◆ Material shown
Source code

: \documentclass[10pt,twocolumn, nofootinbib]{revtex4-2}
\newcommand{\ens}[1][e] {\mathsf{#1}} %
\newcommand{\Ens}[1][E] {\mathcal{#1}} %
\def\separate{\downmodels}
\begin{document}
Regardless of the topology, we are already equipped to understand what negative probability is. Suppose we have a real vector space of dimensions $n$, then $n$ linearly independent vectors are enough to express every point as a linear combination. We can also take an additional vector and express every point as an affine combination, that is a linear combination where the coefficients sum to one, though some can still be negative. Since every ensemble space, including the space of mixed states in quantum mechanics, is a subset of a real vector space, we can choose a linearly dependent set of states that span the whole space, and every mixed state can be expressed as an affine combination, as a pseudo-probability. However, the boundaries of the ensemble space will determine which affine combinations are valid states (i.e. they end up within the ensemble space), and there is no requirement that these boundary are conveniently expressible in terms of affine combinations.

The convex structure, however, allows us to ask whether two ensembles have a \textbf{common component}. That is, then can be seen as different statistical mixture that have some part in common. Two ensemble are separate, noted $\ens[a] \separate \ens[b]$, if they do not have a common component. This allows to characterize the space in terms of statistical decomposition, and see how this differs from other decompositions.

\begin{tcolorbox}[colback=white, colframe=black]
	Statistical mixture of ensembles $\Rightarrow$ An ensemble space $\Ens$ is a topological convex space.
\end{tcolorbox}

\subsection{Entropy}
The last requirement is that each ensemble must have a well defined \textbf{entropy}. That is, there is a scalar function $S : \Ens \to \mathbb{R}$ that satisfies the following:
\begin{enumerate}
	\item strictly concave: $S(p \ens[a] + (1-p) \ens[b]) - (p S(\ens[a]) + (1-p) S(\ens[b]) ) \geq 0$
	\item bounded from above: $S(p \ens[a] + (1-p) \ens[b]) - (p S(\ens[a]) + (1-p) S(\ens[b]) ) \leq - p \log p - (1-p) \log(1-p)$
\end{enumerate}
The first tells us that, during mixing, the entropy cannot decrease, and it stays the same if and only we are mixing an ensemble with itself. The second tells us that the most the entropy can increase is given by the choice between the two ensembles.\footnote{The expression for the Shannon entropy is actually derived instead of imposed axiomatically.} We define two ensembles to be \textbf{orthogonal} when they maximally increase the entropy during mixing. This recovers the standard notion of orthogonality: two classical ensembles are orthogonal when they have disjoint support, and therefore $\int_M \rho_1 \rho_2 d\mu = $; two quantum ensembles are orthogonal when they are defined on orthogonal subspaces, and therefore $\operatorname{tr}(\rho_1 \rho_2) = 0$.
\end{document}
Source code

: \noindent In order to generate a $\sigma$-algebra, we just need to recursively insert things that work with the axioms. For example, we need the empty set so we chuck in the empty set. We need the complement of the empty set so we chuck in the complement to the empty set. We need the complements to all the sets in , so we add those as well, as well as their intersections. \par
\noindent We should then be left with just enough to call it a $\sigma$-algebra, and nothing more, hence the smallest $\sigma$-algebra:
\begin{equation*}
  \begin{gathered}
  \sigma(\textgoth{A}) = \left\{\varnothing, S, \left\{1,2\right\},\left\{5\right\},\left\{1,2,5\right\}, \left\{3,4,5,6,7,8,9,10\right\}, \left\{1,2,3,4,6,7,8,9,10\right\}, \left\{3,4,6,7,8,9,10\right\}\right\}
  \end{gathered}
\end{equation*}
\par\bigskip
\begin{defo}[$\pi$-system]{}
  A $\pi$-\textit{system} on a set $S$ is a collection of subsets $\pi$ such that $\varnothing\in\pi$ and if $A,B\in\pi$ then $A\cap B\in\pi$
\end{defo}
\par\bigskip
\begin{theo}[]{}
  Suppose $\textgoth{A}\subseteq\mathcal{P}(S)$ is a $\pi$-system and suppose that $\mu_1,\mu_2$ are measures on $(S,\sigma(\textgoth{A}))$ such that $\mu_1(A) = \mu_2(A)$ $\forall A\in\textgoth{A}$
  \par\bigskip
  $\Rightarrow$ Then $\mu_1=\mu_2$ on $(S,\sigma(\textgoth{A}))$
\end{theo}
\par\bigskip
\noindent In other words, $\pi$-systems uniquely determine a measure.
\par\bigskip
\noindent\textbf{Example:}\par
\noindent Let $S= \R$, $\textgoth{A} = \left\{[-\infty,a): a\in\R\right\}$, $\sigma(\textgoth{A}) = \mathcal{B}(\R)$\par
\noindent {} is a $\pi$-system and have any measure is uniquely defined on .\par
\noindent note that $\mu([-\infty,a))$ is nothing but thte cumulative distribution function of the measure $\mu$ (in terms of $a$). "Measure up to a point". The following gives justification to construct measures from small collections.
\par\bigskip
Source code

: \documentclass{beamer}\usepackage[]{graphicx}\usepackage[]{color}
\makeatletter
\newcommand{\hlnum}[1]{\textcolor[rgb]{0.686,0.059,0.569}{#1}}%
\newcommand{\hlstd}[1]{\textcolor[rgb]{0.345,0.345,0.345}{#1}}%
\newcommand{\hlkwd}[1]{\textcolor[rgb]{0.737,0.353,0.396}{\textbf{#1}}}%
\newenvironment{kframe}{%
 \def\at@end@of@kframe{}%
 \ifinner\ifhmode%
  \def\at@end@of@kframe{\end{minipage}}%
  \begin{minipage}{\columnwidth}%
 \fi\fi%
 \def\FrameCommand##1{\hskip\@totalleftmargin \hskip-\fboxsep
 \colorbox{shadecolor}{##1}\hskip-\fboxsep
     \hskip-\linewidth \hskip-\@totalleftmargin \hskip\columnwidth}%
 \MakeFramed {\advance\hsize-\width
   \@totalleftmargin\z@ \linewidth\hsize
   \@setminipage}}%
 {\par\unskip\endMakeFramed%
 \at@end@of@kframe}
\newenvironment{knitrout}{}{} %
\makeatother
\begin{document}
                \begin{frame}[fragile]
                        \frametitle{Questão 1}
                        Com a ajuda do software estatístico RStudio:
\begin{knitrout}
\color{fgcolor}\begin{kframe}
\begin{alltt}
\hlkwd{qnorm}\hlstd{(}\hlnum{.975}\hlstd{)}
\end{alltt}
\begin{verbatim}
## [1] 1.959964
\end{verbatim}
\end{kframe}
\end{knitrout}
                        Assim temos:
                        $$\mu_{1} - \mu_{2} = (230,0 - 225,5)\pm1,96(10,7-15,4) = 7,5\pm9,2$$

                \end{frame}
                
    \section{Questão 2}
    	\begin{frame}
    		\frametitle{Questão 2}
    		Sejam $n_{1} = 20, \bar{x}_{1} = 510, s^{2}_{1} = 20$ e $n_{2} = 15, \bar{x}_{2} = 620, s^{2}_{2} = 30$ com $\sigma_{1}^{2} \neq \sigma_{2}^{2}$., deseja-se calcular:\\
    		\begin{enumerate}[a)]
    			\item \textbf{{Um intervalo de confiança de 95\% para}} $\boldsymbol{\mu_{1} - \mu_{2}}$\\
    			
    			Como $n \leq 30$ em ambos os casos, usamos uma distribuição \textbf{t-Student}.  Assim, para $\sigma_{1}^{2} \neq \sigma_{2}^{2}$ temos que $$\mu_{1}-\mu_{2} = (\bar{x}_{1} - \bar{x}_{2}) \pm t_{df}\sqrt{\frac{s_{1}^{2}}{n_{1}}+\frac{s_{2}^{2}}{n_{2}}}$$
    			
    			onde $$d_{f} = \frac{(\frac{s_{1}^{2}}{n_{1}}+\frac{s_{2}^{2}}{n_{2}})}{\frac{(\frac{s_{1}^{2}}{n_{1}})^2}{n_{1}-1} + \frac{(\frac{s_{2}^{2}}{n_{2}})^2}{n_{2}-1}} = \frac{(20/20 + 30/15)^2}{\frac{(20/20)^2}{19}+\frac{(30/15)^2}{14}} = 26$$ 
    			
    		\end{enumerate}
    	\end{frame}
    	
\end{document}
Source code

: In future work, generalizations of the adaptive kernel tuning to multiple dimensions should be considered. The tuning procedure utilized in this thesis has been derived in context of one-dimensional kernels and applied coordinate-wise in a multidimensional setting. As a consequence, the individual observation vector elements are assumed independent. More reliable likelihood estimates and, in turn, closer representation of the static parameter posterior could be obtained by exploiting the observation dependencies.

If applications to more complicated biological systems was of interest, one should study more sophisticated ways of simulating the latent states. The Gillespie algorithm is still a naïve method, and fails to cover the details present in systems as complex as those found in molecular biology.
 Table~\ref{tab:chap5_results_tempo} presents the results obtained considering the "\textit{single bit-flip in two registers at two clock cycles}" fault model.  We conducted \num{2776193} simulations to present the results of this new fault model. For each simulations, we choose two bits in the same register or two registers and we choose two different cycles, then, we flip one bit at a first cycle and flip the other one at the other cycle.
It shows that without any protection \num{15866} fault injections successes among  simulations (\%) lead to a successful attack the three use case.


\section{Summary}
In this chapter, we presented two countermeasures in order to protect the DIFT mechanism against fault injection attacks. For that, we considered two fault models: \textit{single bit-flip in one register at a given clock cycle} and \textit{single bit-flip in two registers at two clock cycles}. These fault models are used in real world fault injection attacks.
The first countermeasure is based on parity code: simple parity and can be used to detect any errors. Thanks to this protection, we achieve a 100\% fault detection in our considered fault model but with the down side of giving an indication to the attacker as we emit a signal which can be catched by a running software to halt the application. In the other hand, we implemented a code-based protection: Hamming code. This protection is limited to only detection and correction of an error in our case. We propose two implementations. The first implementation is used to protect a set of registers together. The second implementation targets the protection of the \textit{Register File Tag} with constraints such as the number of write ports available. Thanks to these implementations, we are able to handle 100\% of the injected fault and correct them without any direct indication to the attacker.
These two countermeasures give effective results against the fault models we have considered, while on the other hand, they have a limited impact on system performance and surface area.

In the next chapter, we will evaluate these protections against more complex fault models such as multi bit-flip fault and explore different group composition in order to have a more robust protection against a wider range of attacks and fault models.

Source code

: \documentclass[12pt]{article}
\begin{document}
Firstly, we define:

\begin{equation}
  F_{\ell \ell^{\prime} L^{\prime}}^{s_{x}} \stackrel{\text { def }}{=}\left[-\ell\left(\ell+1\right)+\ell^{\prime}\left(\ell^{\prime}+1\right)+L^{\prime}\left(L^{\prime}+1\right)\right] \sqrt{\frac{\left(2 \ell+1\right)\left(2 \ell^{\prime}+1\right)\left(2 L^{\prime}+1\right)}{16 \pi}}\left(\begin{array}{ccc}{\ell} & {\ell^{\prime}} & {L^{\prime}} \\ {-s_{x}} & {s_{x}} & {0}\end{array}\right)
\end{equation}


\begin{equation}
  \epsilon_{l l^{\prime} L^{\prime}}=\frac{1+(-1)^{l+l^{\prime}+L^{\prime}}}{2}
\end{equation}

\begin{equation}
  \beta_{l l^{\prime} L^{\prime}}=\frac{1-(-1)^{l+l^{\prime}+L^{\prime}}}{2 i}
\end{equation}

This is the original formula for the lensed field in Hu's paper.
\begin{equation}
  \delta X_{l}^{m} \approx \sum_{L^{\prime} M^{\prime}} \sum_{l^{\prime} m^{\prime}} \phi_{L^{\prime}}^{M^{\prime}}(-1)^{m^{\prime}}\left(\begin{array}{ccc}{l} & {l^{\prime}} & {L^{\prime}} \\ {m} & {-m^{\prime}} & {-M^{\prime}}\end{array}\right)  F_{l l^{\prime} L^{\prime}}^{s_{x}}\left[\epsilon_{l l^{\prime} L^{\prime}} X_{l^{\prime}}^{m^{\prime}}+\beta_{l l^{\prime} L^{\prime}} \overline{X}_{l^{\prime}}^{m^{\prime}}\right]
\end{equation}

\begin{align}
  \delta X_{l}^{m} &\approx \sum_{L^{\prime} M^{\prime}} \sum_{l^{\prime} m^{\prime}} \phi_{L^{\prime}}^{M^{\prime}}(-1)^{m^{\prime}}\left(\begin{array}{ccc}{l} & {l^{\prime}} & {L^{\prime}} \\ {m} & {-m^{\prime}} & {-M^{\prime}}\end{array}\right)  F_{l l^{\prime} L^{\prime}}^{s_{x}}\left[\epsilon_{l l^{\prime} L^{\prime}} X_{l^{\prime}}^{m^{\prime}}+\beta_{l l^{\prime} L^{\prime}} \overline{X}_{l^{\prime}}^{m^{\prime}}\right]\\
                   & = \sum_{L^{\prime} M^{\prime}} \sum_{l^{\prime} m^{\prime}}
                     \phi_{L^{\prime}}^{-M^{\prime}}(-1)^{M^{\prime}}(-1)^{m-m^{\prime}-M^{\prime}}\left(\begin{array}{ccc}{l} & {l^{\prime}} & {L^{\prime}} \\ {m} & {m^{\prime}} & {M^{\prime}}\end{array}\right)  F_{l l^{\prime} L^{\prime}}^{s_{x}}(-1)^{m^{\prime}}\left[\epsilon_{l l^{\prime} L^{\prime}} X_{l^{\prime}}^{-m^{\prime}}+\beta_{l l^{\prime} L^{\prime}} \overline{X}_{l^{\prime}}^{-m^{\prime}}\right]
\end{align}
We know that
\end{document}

◆ Work item
Which of the lines above mention the word "such"? Pull those lines out.

◆ Response for this exercise
  A $\pi$-\textit{system} on a set $S$ is a collection of subsets $\pi$ such that $\varnothing\in\pi$ and if $A,B\in\pi$ then $A\cap B\in\pi$
  Suppose $\textgoth{A}\subseteq\mathcal{P}(S)$ is a $\pi$-system and suppose that $\mu_1,\mu_2$ are measures on $(S,\sigma(\textgoth{A}))$ such that $\mu_1(A) = \mu_2(A)$ $\forall A\in\textgoth{A}$
The first countermeasure is based on parity code: simple parity and can be used to detect any errors. Thanks to this protection, we achieve a 100\% fault detection in our considered fault model but with the down side of giving an indication to the attacker as we emit a signal which can be catched by a running software to halt the application. In the other hand, we implemented a code-based protection: Hamming code. This protection is limited to only detection and correction of an error in our case. We propose two implementations. The first implementation is used to protect a set of registers together. The second implementation targets the protection of the \textit{Register File Tag} with constraints such as the number of write ports available. Thanks to these implementations, we are able to handle 100\% of the injected fault and correct them without any direct indication to the attacker.
In the next chapter, we will evaluate these protections against more complex fault models such as multi bit-flip fault and explore different group composition in order to have a more robust protection against a wider range of attacks and fault models.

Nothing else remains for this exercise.